= Former site of the Japanese Legation =

The former site of the Japanese Legation (日本公使馆旧址), located at 21 and 23 Dongjiaoming Lane, Dongcheng District, Beijing, is the former site of the Imperial Japanese Legation to the Qing Empire before the Boxer Rebellion of 1900.

== History ==
In 1872, Japan opened its legation in Beijing, initially utilizing a private residence purchased in Dongsi Liujiao Hutong. At that time, all the foreign embassies were located in Peking Legation Quarter (now called Dongjiaominxiang), the Japanese Minister applied for funds from the Japanese government, purchased a private house in Peking Legation Quarter and expanded it. On August 6, 1884, the Japanese Ministry of Foreign Affairs hired Katayama Tōkuma as the design of the Embassy and supervision of the project. In May 1885, the construction began, and In August 1886, it completed.

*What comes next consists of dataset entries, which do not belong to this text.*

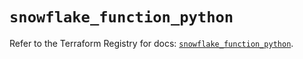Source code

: # `snowflake_function_python`

Refer to the Terraform Registry for docs: [`snowflake_function_python`](https://registry.terraform.io/providers/snowflakedb/snowflake/1.2.1/docs/resources/function_python).
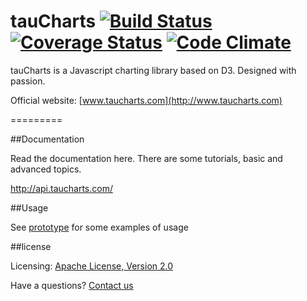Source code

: tauCharts [![Build Status](https://travis-ci.org/TargetProcess/tauCharts.png?branch=master)](https://travis-ci.org/TargetProcess/tauCharts) [![Coverage Status](https://img.shields.io/coveralls/TargetProcess/tauCharts.svg)](https://coveralls.io/r/TargetProcess/tauCharts) [![Code Climate](https://codeclimate.com/github/TargetProcess/tauCharts/badges/gpa.svg)](https://codeclimate.com/github/TargetProcess/tauCharts)
=========

tauCharts is a Javascript charting library based on D3. Designed with passion.

Official website: [www.taucharts.com](http://www.taucharts.com)

=========

##Documentation

Read the documentation here. There are some tutorials, basic and advanced topics.

http://api.taucharts.com/

##Usage

See [prototype](https://github.com/TargetProcess/tauCharts/tree/master/examples) for some examples of usage

##license

Licensing: [Apache License, Version 2.0](http://www.apache.org/licenses/LICENSE-2.0)

Have a questions? [Contact us](mailto:michael@targetprocess.com)
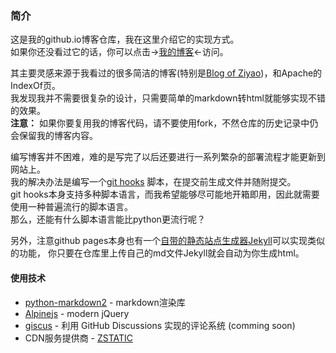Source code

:### 简介
这是我的github.io博客仓库，我在这里介绍它的实现方式。  
如果你还没看过它的话，你可以点击->[我的博客](http://nivdc.github.io/)<-访问。
  
其主要灵感来源于我看过的很多简洁的博客(特别是[Blog of Ziyao](https://ziyao233.github.io/))，和Apache的IndexOf页。  
我发现我并不需要很复杂的设计，只需要简单的markdown转html就能够实现不错的效果。  
**注意：** 如果你要复用我的博客代码，请不要使用fork，不然仓库的历史记录中仍会保留我的博客内容。
  
编写博客并不困难，难的是写完了以后还要进行一系列繁杂的部署流程才能更新到网站上。  
我的解决办法是编写一个[git hooks](https://git-scm.com/book/zh/v2/%E8%87%AA%E5%AE%9A%E4%B9%89-Git-Git-%E9%92%A9%E5%AD%90)
脚本，在提交前生成文件并随附提交。  
git hooks本身支持多种脚本语言，而我希望能够尽可能地开箱即用，因此就需要使用一种普遍流行的脚本语言。  
那么，还能有什么脚本语言能比python更流行呢？  

另外，注意github pages本身也有一个[自带的静态站点生成器Jekyll](https://docs.github.com/zh/pages/setting-up-a-github-pages-site-with-jekyll/about-github-pages-and-jekyll)可以实现类似的功能，
你只要在仓库里上传自己的md文件Jekyll就会自动为你生成html。

#### 使用技术
* [python-markdown2](https://github.com/trentm/python-markdown2) - markdown渲染库
* [Alpinejs](https://alpinejs.dev/) - modern jQuery
* [giscus](https://giscus.app/zh-CN) - 利用 GitHub Discussions 实现的评论系统 (comming soon)
* CDN服务提供商 - [ZSTATIC](https://zstatic.net/)

<!-- * [octokit.js](https://github.com/octokit/octokit.js/) - github SDK -->
<!-- 上面这个SDK在国内的网络环境下无法使用。 -->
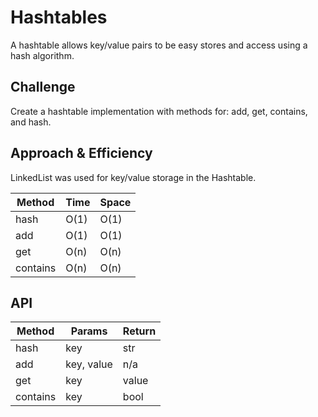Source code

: # Hashtables

A hashtable allows key/value pairs to be easy stores and access using a hash algorithm.

## Challenge

Create a hashtable implementation with methods for: add, get, contains, and hash.

## Approach & Efficiency

LinkedList was used for key/value storage in the Hashtable.

| Method | Time | Space |
|-|-|-|
| hash | O(1) | O(1) |
| add | O(1) | O(1) |
| get | O(n) | O(n) |
| contains | O(n) | O(n) |

## API

| Method | Params | Return |
|-|-|-|
| hash | key | str |
| add | key, value | n/a |
| get | key | value |
| contains | key | bool |

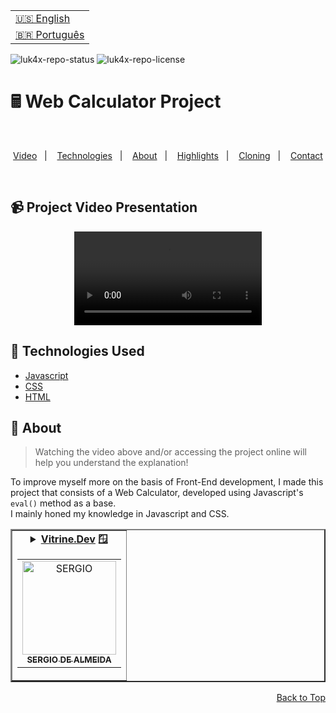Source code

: <table align="right">
  <tr>
    <td>
      <a href="readme-en.md">🇺🇸 English</a>
    </td>
  </tr>
  <tr>
    <td>
      <a href="README.md">🇧🇷 Português</a>
    </td>
  </tr>
</table>

![luk4x-repo-status](https://img.shields.io/badge/Status-Finished-lightgrey?style=for-the-badge&logo=headspace&logoColor=green&color=lightgrey)
![luk4x-repo-license](https://img.shields.io/github/license/Luk4x/projeto-calculadora?style=for-the-badge&logo=unlicense&logoColor=lightgrey)
# 🖩 Web Calculator Project

<br>
<p align="center">
  <a href="#-project-video-presentation">Video</a>&nbsp;&nbsp;&nbsp;|&nbsp;&nbsp;&nbsp;
  <a href="#-technologies-used">Technologies</a>&nbsp;&nbsp;&nbsp;|&nbsp;&nbsp;&nbsp;
  <a href="#-about">About</a>&nbsp;&nbsp;&nbsp;|&nbsp;&nbsp;&nbsp;
  <a href="#-some-highlights">Highlights</a>&nbsp;&nbsp;&nbsp;|&nbsp;&nbsp;&nbsp;
  <a href="#-cloning-the-project">Cloning</a>&nbsp;&nbsp;&nbsp;|&nbsp;&nbsp;&nbsp;
  <a href="#-contributor-contact">Contact</a>
</p>
<br>

## 📹 Project Video Presentation
<div align="center">
  <video src="https://github.com/telsergio/CALCULADORA-SERGIO/blob/main/CALCULADORA%20SERGIO%20(2).mp4">
</div>
  


## 🚀 Technologies Used

-   [Javascript](https://developer.mozilla.org/en-US/docs/Web/JavaScript)
-   [CSS](https://developer.mozilla.org/en-US/docs/Web/CSS)
-   [HTML](https://developer.mozilla.org/en-US/docs/Web/HTML)

## 📝 About

> Watching the video above and/or accessing the project online will help you understand the explanation!
  
To improve myself more on the basis of Front-End development, I made this project that consists of a Web Calculator, developed using Javascript's `eval()` method as a base.<br>
I mainly honed my knowledge in Javascript and CSS.





<table border="2">
  <tr>
    <td align="center">
      <details>
        <summary>
          <b><a href="https://cursos.alura.com.br/vitrinedev/SERGIO ALMEIDA">Vitrine.Dev</a> 🪟</b>
          <table>
            <tr>
              <td align="center">
                <a href="https://github.com/telsergio">
                  <img src="https://github.com/telsergio" width="150px;" alt="SERGIO"/>
                </a>
                <br>
                <a href="https://www.linkedin.com/in/SERGIOALMEIDA/">
                  <sub>
                    <b>SERGIO DE ALMEIDA</b>
                  </sub>
                </a>
              </td>
            </tr>
          </table>
        </summary>


</details>
</td>
</tr>
</table>

<p align="right">
  <a href="#-web-calculator-project">Back to Top</a>
</p>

The former Japanese Legation is the earliest surviving building in the Peking Legation Quarter, and is the only 19th-century building in the area that has survived to the present day. During the People's Republic of China period, the building became the dormitory of the Beijing Municipal Committee of the Chinese Communist Party. In January 2019, as the Beijing Municipal Administrative Center moves into the Beijing Municipal Administrative Center (Beijing MC), the CCP Beijing Municipal Committee is moving out of this and nearby buildings.